Même son de cloche chez Microsoft, qui vend notamment des jeux et des App via sa console Xbox et le Windows Phone Market, où «les logiciels ou contenu que nous fournissons dans le cadre du Service le sont sous licence; ils ne sont pas vendus».

Totalement légal

Comment expliquer pareille différence de traitement entre un album acheté sur CD, et donc revendable, et un album téléchargé, absolument intransmissible? Après tout, un utilisateur pourrait revendiquer être le propriétaire des données qu’il a acheté, et qui se trouvent «physiquement» sur son disque dur. «Techniquement, il n’y a pas de différence, relève François Charlet, juriste spécialisé dans les nouvelles technologies. Mais ce sont les CGU qui viennent changer les règles du jeu».

Même en défaveur du consommateur, le contrat de vente est légal. «Les CGU ne sont pas attaquables sur la question du droit d’accès et de la propriété. Il s’agit d’un accord entre deux parties consentantes, analyse Michel Jaccard. Les clauses ne sont en tant que telles ni excessives ni trompeuses. Je ne crois pas que l'on puisse raisonnablement penser, en tant que consommateur, être devenu propriétaire de la chanson que l'on télécharge sur une plateforme comme iTunes pour le montant payé».

Les choses pourraient changer

Les conditions générales d’utilisation ne sont pas gravées dans le marbre pour autant.

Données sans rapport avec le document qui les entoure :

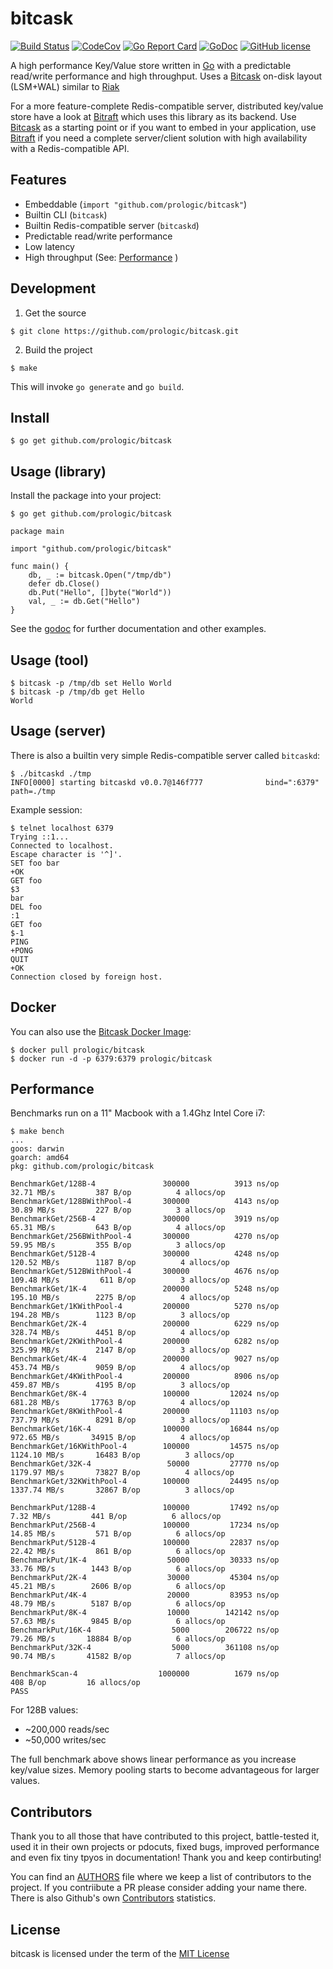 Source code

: # bitcask

[![Build Status](https://cloud.drone.io/api/badges/prologic/bitcask/status.svg)](https://cloud.drone.io/prologic/bitcask)
[![CodeCov](https://codecov.io/gh/prologic/bitcask/branch/master/graph/badge.svg)](https://codecov.io/gh/prologic/bitcask)
[![Go Report Card](https://goreportcard.com/badge/prologic/bitcask)](https://goreportcard.com/report/prologic/bitcask)
[![GoDoc](https://godoc.org/github.com/prologic/bitcask?status.svg)](https://godoc.org/github.com/prologic/bitcask) 
[![GitHub license](https://img.shields.io/github/license/prologic/bitcask.svg)](https://github.com/prologic/bitcask)

A high performance Key/Value store written in [Go](https://golang.org) with a predictable read/write performance and high throughput. Uses a [Bitcask](https://en.wikipedia.org/wiki/Bitcask) on-disk layout (LSM+WAL) similar to [Riak](https://riak.com/)

For a more feature-complete Redis-compatible server, distributed key/value store have a look at [Bitraft](https://github.com/prologic/bitraft) which uses this library as its backend. Use [Bitcask](https://github.com/prologic/bitcask) as a starting point or if you want to embed in your application, use [Bitraft](https://github.com/prologic/bitraft) if you need a complete server/client solution with high availability with a Redis-compatible API.

## Features

* Embeddable (`import "github.com/prologic/bitcask"`)
* Builtin CLI (`bitcask`)
* Builtin Redis-compatible server (`bitcaskd`)
* Predictable read/write performance
* Low latency
* High throughput (See: [Performance](README.md#Performance) )

## Development

1. Get the source

```#!sh
$ git clone https://github.com/prologic/bitcask.git
```

2. Build the project

```#!sh
$ make
```

This will invoke `go generate` and `go build`.

## Install

```#!sh
$ go get github.com/prologic/bitcask
```

## Usage (library)

Install the package into your project:

```#!sh
$ go get github.com/prologic/bitcask
```

```#!go
package main

import "github.com/prologic/bitcask"

func main() {
    db, _ := bitcask.Open("/tmp/db")
    defer db.Close()
    db.Put("Hello", []byte("World"))
    val, _ := db.Get("Hello")
}
```

See the [godoc](https://godoc.org/github.com/prologic/bitcask) for further
documentation and other examples.

## Usage (tool)

```#!sh
$ bitcask -p /tmp/db set Hello World
$ bitcask -p /tmp/db get Hello
World
```

## Usage (server)

There is also a builtin very  simple Redis-compatible server called `bitcaskd`:

```#!sh
$ ./bitcaskd ./tmp
INFO[0000] starting bitcaskd v0.0.7@146f777              bind=":6379" path=./tmp
```

Example session:

```#!sh
$ telnet localhost 6379
Trying ::1...
Connected to localhost.
Escape character is '^]'.
SET foo bar
+OK
GET foo
$3
bar
DEL foo
:1
GET foo
$-1
PING
+PONG
QUIT
+OK
Connection closed by foreign host.
```

## Docker

You can also use the [Bitcask Docker Image](https://cloud.docker.com/u/prologic/repository/docker/prologic/bitcask):

```#!sh
$ docker pull prologic/bitcask
$ docker run -d -p 6379:6379 prologic/bitcask
```

## Performance

Benchmarks run on a 11" Macbook with a 1.4Ghz Intel Core i7:

```#!sh
$ make bench
...
goos: darwin
goarch: amd64
pkg: github.com/prologic/bitcask

BenchmarkGet/128B-4         	  300000	      3913 ns/op	  32.71 MB/s	     387 B/op	       4 allocs/op
BenchmarkGet/128BWithPool-4 	  300000	      4143 ns/op	  30.89 MB/s	     227 B/op	       3 allocs/op
BenchmarkGet/256B-4         	  300000	      3919 ns/op	  65.31 MB/s	     643 B/op	       4 allocs/op
BenchmarkGet/256BWithPool-4 	  300000	      4270 ns/op	  59.95 MB/s	     355 B/op	       3 allocs/op
BenchmarkGet/512B-4         	  300000	      4248 ns/op	 120.52 MB/s	    1187 B/op	       4 allocs/op
BenchmarkGet/512BWithPool-4 	  300000	      4676 ns/op	 109.48 MB/s	     611 B/op	       3 allocs/op
BenchmarkGet/1K-4           	  200000	      5248 ns/op	 195.10 MB/s	    2275 B/op	       4 allocs/op
BenchmarkGet/1KWithPool-4   	  200000	      5270 ns/op	 194.28 MB/s	    1123 B/op	       3 allocs/op
BenchmarkGet/2K-4           	  200000	      6229 ns/op	 328.74 MB/s	    4451 B/op	       4 allocs/op
BenchmarkGet/2KWithPool-4   	  200000	      6282 ns/op	 325.99 MB/s	    2147 B/op	       3 allocs/op
BenchmarkGet/4K-4           	  200000	      9027 ns/op	 453.74 MB/s	    9059 B/op	       4 allocs/op
BenchmarkGet/4KWithPool-4   	  200000	      8906 ns/op	 459.87 MB/s	    4195 B/op	       3 allocs/op
BenchmarkGet/8K-4           	  100000	     12024 ns/op	 681.28 MB/s	   17763 B/op	       4 allocs/op
BenchmarkGet/8KWithPool-4   	  200000	     11103 ns/op	 737.79 MB/s	    8291 B/op	       3 allocs/op
BenchmarkGet/16K-4          	  100000	     16844 ns/op	 972.65 MB/s	   34915 B/op	       4 allocs/op
BenchmarkGet/16KWithPool-4  	  100000	     14575 ns/op	1124.10 MB/s	   16483 B/op	       3 allocs/op
BenchmarkGet/32K-4          	   50000	     27770 ns/op	1179.97 MB/s	   73827 B/op	       4 allocs/op
BenchmarkGet/32KWithPool-4  	  100000	     24495 ns/op	1337.74 MB/s	   32867 B/op	       3 allocs/op

BenchmarkPut/128B-4         	  100000	     17492 ns/op	   7.32 MB/s	     441 B/op	       6 allocs/op
BenchmarkPut/256B-4         	  100000	     17234 ns/op	  14.85 MB/s	     571 B/op	       6 allocs/op
BenchmarkPut/512B-4         	  100000	     22837 ns/op	  22.42 MB/s	     861 B/op	       6 allocs/op
BenchmarkPut/1K-4           	   50000	     30333 ns/op	  33.76 MB/s	    1443 B/op	       6 allocs/op
BenchmarkPut/2K-4           	   30000	     45304 ns/op	  45.21 MB/s	    2606 B/op	       6 allocs/op
BenchmarkPut/4K-4           	   20000	     83953 ns/op	  48.79 MB/s	    5187 B/op	       6 allocs/op
BenchmarkPut/8K-4           	   10000	    142142 ns/op	  57.63 MB/s	    9845 B/op	       6 allocs/op
BenchmarkPut/16K-4          	    5000	    206722 ns/op	  79.26 MB/s	   18884 B/op	       6 allocs/op
BenchmarkPut/32K-4          	    5000	    361108 ns/op	  90.74 MB/s	   41582 B/op	       7 allocs/op

BenchmarkScan-4             	 1000000	      1679 ns/op	     408 B/op	      16 allocs/op
PASS
```

For 128B values:

* ~200,000 reads/sec
* ~50,000 writes/sec

The full benchmark above shows linear performance as you increase key/value sizes. Memory pooling starts to become advantageous for larger values.

## Contributors

Thank you to all those that have contributed to this project, battle-tested it, used it in their own projects or pdocuts, fixed bugs, improved performance and even fix tiny tpyos in documentation! Thank you and keep contirbuting!

You can find an [AUTHORS](/AUTHORS) file where we keep a list of contributors to the project. If you contriibute a PR please consider adding your name there. There is also Github's own [Contributors](https://github.com/prologic/bitcask/graphs/contributors) statistics.

## License

bitcask is licensed under the term of the [MIT License](https://github.com/prologic/bitcask/blob/master/LICENSE)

Dans une affaire récente, la Cour de justice de l’Union européenne a estimé que revendre la licence d’un software téléchargé était légale. «Ce jugement a été une surprise, note François Charlet. Formellement, il ne porte que sur les programmes informatiques. C’est dommage, car il n’y a pas fondamentalement de différence entre un logiciel et un fichier numérique audio». La réflexion mérite selon lui d’être poursuivie.

Pas sûr toutefois que la justice doive se mêler de l’achat des bien dématérialisés. Les vendeurs en ligne pourraient lâcher du lest. «Il y a une pression grandissante sur les donneurs de licence pour qu’ils autorisent le transfert et la vente de ces droits d’utilisation», relève Michel Jaccard. D’ici 2 à 3 ans, il devrait être plus facile de revendre ou de transmettre les données d’un compte iTunes. Moins pour alimenter un marché du MP3 d’occasion que pour régler la question de fins de contrats, par exemple lors de la mort d’un client. (nxp)

Créé: 06.09.2012, 06h46

Les conseils de la FRC

Les clients sont appelés à se mobiliser et à faire pression sur les CGU pour faire évoluer la situation en leur faveur. «La dématérialisation des œuvres a clairement affaibli la position des consommateurs, note Mathieu Fleury, secrétaire général de la FRC. C’est d’autant plus inquiétant que les dépenses des ménages augmentent dans ce domaine».

Pas question pour autant de revenir à tout prix au bon vieux CD. Du côté de la Fédération romande des consommateurs, on ne veut pas aller à l’encontre du progrès. «Un bon moyen de garder le contrôle sur ses achats en ligne, c’est d’effectuer des copies de sauvegarde des fichiers téléchargés et de les stocker par exemple sur un disque dur externe», conseille Mathieu Fleury.